Littérature française

Jean Ray

Les Contes du whisky

illustration
photo libraire

Chronique de Jérôme Dejean

Librairie Les Traversées (Paris)

La création d’une collection à son nom et la sortie conjointe de deux premiers ouvrages par les éditions Alma sont l’occasion de (re)découvrir l’œuvre de Jean Ray, grand maître de la littérature fantastique d’outre Quiévrain.

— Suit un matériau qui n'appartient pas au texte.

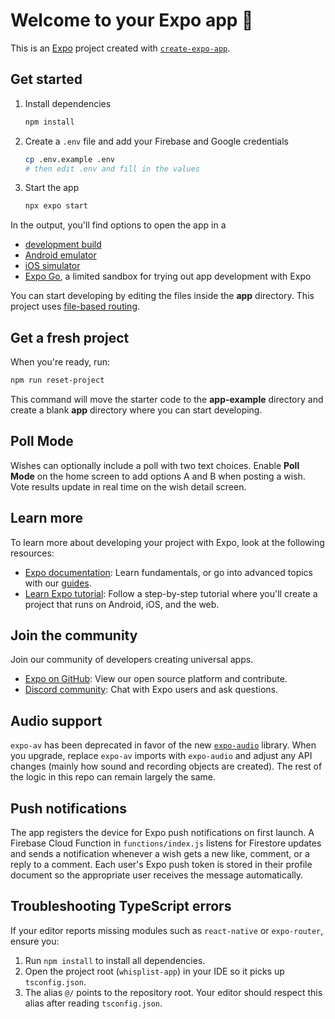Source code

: # Welcome to your Expo app 👋

This is an [Expo](https://expo.dev) project created with [`create-expo-app`](https://www.npmjs.com/package/create-expo-app).

## Get started

1. Install dependencies

   ```bash
   npm install
   ```

2. Create a `.env` file and add your Firebase and Google credentials

   ```bash
   cp .env.example .env
   # then edit .env and fill in the values
   ```

3. Start the app

   ```bash
   npx expo start
   ```

In the output, you'll find options to open the app in a

- [development build](https://docs.expo.dev/develop/development-builds/introduction/)
- [Android emulator](https://docs.expo.dev/workflow/android-studio-emulator/)
- [iOS simulator](https://docs.expo.dev/workflow/ios-simulator/)
- [Expo Go](https://expo.dev/go), a limited sandbox for trying out app development with Expo

You can start developing by editing the files inside the **app** directory. This project uses [file-based routing](https://docs.expo.dev/router/introduction).

## Get a fresh project

When you're ready, run:

```bash
npm run reset-project
```

This command will move the starter code to the **app-example** directory and create a blank **app** directory where you can start developing.

## Poll Mode

Wishes can optionally include a poll with two text choices. Enable **Poll Mode** on the home screen to add options A and B when posting a wish. Vote results update in real time on the wish detail screen.

## Learn more

To learn more about developing your project with Expo, look at the following resources:

- [Expo documentation](https://docs.expo.dev/): Learn fundamentals, or go into advanced topics with our [guides](https://docs.expo.dev/guides).
- [Learn Expo tutorial](https://docs.expo.dev/tutorial/introduction/): Follow a step-by-step tutorial where you'll create a project that runs on Android, iOS, and the web.

## Join the community

Join our community of developers creating universal apps.

- [Expo on GitHub](https://github.com/expo/expo): View our open source platform and contribute.
- [Discord community](https://chat.expo.dev): Chat with Expo users and ask questions.

## Audio support

`expo-av` has been deprecated in favor of the new [`expo-audio`](https://docs.expo.dev/versions/latest/sdk/audio/) library.
When you upgrade, replace `expo-av` imports with `expo-audio` and adjust any API
changes (mainly how sound and recording objects are created). The rest of the
logic in this repo can remain largely the same.

## Push notifications

The app registers the device for Expo push notifications on first launch.
A Firebase Cloud Function in `functions/index.js` listens for Firestore
updates and sends a notification whenever a wish gets a new like, comment,
or a reply to a comment. Each user's Expo push token is stored in their
profile document so the appropriate user receives the message automatically.

## Troubleshooting TypeScript errors

If your editor reports missing modules such as `react-native` or `expo-router`, ensure you:

1. Run `npm install` to install all dependencies.
2. Open the project root (`whisplist-app`) in your IDE so it picks up `tsconfig.json`.
3. The alias `@/` points to the repository root. Your editor should respect this alias after reading `tsconfig.json`.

Sertis dans un écrin magistralement illustré de noirs et gris (faire la liaison) par le dessinateur Philippe Foerster, la double publication de La Cité de l’indicible peur et Les Contes du whisky – les deux premiers tomes de la collection –, est l’occasion de plonger avec délectation, et un peu d’appréhension quand même (car ça fout les chocottes !), dans l’univers étrange de Jean Ray. De son vrai nom, Jean-Raymond Marie de Kremer est né à Gand en Belgique en 1887. Sa biographie romancée (fantasmée) le décrit tour à tour comme trafiquant d’alcool, dompteur de tigres, coupeur de têtes à Canton, et compagnon de route de Blaise Cendrars en Jamaïque… « Voleur d’amphores au fond des criques », aurait dit Bashung. Billevesées, fredaines et coquecigrues, me direz-vous ? Justement, l’invention pléthorique d’histoires, c’est la particularité de Jean Ray, et sa force. Un auteur, qui à l’instar d’un Donald Westlake ou d’un Fernando Pessoa, jongle avec les pseudonymes, voire les hétéronymes. Ainsi, travaillant sur la série des Harry Dickson, « le Sherlock Holmes américain », il sera tour à tour traducteur, auteur, concepteur, jusqu’à devenir dans l’imaginaire collectif son propre créateur. Mais Jean Ray, c’est aussi une façon bien particulière de jongler avec les codes du fantastique et du gothique anglais, en donnant au genre un je ne sais quoi d’étrangement familier et continental. Ainsi, La Cité de l’indicible peur, qui fut adaptée au cinéma par Jean-Pierre Mocky, évoque, un mariage cinématographique entre Claude Chabrol et Tim Burton. Paraphrasant Joachim du Bellay, « Heureux qui, comme Ulysse, a fait un beau voyage », je ne saurai trop vous inviter à vous précipiter sur cette collection et à vous immerger dans ces histoires poisseuses à souhait, chaînon manquant entre Edgar Allan Poe, H. P. Lovecraft et Stephen King.